> [Instructions to follow]:
Your answer should reproduce every line of the material in which the word "script" occurs.

> [Provided entries]:
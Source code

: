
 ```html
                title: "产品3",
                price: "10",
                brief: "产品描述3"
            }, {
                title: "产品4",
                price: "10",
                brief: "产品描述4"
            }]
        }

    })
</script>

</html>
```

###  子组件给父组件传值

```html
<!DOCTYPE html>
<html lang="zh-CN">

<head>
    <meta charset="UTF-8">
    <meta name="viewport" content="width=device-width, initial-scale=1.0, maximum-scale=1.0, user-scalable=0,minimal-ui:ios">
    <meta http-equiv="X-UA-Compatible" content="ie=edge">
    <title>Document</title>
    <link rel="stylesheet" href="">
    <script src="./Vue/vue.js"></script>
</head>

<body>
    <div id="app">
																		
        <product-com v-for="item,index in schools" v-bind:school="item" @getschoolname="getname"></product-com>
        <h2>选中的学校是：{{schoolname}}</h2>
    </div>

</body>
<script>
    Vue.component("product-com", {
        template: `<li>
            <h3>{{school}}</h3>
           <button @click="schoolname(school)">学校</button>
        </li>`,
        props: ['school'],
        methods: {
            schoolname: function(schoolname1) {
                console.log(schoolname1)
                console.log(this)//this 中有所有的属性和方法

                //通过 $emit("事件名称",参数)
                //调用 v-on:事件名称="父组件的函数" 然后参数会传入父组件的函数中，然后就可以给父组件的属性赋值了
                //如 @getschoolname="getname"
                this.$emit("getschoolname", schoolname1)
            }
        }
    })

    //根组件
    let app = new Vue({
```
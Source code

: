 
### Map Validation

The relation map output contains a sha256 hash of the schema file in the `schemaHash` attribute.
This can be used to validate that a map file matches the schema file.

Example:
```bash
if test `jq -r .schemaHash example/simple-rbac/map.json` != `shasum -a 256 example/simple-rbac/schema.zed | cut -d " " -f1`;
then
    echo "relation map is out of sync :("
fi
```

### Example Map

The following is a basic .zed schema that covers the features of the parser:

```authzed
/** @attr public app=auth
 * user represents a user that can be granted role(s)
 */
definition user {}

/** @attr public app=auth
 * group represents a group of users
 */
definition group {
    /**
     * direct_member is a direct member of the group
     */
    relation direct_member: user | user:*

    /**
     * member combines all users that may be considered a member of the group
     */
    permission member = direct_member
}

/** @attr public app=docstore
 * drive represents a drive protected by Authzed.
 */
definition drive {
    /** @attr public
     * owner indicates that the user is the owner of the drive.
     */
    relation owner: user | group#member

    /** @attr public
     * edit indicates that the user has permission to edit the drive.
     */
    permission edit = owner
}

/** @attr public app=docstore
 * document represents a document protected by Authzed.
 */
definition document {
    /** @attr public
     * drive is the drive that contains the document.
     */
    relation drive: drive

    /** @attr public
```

> [Solution to this problem]:
</script>
    <script src="./Vue/vue.js"></script>
<script>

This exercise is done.